Mary também queria escrever uma história, mas não conseguia aterrisar em um assunto. “Era-me perguntado todas as manhãs, e todas as manhãs era obrigado a responder com um negativo mortificante”, escreveu ela mais tarde. Mas uma noite sem dormir, enquanto trovões e relâmpagos ecoavam do lago, ela teve uma visão. “Vi o horrível fantasma de um homem esticado”, escreveu ela, “e então, no funcionamento de algum motor poderoso, mostrava sinais de vida”
Na manhã seguinte, ela pôde dizer sim quando lhe perguntaram se ela tinha uma história de fantasmas em mente.

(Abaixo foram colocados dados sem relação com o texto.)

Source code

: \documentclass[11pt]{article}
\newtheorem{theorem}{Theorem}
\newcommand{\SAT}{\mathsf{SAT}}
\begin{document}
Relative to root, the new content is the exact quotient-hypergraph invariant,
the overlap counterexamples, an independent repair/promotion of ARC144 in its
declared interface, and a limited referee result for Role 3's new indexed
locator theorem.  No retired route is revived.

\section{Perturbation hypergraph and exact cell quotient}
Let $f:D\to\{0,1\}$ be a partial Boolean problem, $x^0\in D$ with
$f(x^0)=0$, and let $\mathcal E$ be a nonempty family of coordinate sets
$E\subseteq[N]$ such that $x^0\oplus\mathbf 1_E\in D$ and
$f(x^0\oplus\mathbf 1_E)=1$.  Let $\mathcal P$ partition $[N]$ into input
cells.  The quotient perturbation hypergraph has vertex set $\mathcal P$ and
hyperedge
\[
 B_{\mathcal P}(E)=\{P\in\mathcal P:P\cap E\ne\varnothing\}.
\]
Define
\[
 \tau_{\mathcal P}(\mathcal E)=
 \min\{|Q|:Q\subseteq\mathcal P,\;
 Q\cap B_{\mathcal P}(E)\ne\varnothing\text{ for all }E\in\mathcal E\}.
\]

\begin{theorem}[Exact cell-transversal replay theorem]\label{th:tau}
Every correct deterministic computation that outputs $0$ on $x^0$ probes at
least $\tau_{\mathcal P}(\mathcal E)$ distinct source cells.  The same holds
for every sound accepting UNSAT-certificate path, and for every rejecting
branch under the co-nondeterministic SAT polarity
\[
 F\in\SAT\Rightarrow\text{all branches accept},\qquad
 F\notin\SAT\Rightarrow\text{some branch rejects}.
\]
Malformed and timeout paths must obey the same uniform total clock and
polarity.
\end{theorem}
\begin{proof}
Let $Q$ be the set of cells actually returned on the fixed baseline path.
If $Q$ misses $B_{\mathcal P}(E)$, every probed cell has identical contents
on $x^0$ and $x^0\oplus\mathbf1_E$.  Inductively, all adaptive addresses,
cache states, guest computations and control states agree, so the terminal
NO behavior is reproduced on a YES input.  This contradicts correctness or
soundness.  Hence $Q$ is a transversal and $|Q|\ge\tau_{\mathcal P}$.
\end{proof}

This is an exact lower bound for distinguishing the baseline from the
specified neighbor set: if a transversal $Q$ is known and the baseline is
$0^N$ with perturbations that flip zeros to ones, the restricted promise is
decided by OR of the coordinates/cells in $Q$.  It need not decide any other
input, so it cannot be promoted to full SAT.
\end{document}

Seu livro, Frankenstein, ou o Prometeu Moderno, incorporou o cenário assustador da Villa Diodati e as conversas mórbidas dos poetas. A história que mais tarde ela chamou de sua “horrenda progênie” pergunta o que acontece quando os homens fingem ser inspirados por deuses, talvez, pela arrogância da companhia que ela mantinha na Suíça.
Embora ela não o soubesse, o livro de Maria, que foi publicado em 1818, continuaria a revolucionar a literatura e a cultura popular. Mas a vida dos veraneantes não terminava feliz. Polidori cometeu suicídio em 1821. Percy Shelley afogou-se durante uma tempestade estranha em 1822, quando tinha apenas 29 anos de idade. Byron levou a filha que tinha com Claire, Allegra, para longe da mãe e mandou-a para um convento para ser educada; ela morreu lá em 1822, aos 5 anos de idade. Byron morreu em 1824 após contrair febre.
Do grupo, somente Maria e Claire viveram além dos 50 anos de idade. Mas o livro que o assustador verão inspira – e sua história aterrorizante de vida após a morte – vive hoje.